Robert Kish Obituary, Death – Robert Louis Kish Jr.’s ballad is one worth reciting with enthusiasm. Above all, he was a devoted husband, father, grandfather, and friend known as Bob. He brought life to people around him and didn’t hesitate to share his admiration and affection for individuals and his community. He was known for his quick wit, gentle attitude, and boundless grit.

Carol Wesner and Robert Louis Kish Sr. gave birth to Bob on July 23, 1958, in Benton Harbor, Michigan. He met Sibyl, the love of his life, after graduating from Lakeshore High School, and the two began constructing a life together. They bought a soon-to-be-charming river home and began renovating it while raising their own family. They had four children, which he adored and raised in this house. Years later, Bob built his own custom home and barn in the woods behind the cottage for his family, displaying many of his incredible carpentry and construction skills.

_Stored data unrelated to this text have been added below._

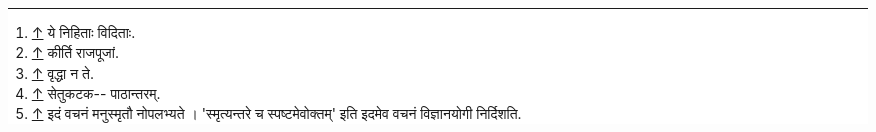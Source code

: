 
_________


1.  [↑](#cite_ref-1) ये निहिताः विदिताः.
2.  [↑](#cite_ref-2) कीर्ति राजपूजां.
3.  [↑](#cite_ref-3) वृद्धा न ते.
4.  [↑](#cite_ref-4) सेतुकटक-- पाठान्तरम्.
5.  [↑](#cite_ref-5) इदं वचनं मनुस्मृतौ नोपलभ्यते । 'स्मृत्यन्तरे च
    स्पष्टमेवोक्तम्' इति इदमेव वचनं विज्ञानयोगी निर्दिशति.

Bob, a St. Joe River native of 40 years, could navigate the river with his eyes closed and spent many days on the water with his family. Bob was even highlighted in the media during the Flood of ’88 for his determination to wade through waist-deep water to buy bacon and milk for his family.

Bob had a remarkable work ethic. After a long day’s labor, he’d typically blast Rush’s “Working Man” through the speakers. Bob worked as a proficient tool and die maker at numerous shops before completing his first job at Hanson Mold. Bob took up his hard hat in 2002 and courageously set out to build Hidden Pointe Fun Park in Benton Harbor. For nearly 20 years, he and Sibyl operated the park and then Hidden Pointe Hall. Thousands of people have found delight in the Fun Park and Hall as a result of their hard work. Bob had a huge success in this, and the business is still going strong.

Bob, like his mother, was a brilliant singer and a skilled bowler, and he proudly displayed his 300-ring. He loved music, and his ever-expanding playlist served as a soundtrack to his life. Bob enjoyed singing and jamming with his sons and dancing with his kids. At The Hall’s many open-mic nights and bluegrass concerts with Sibyl, you could catch a glimpse of his renowned twist.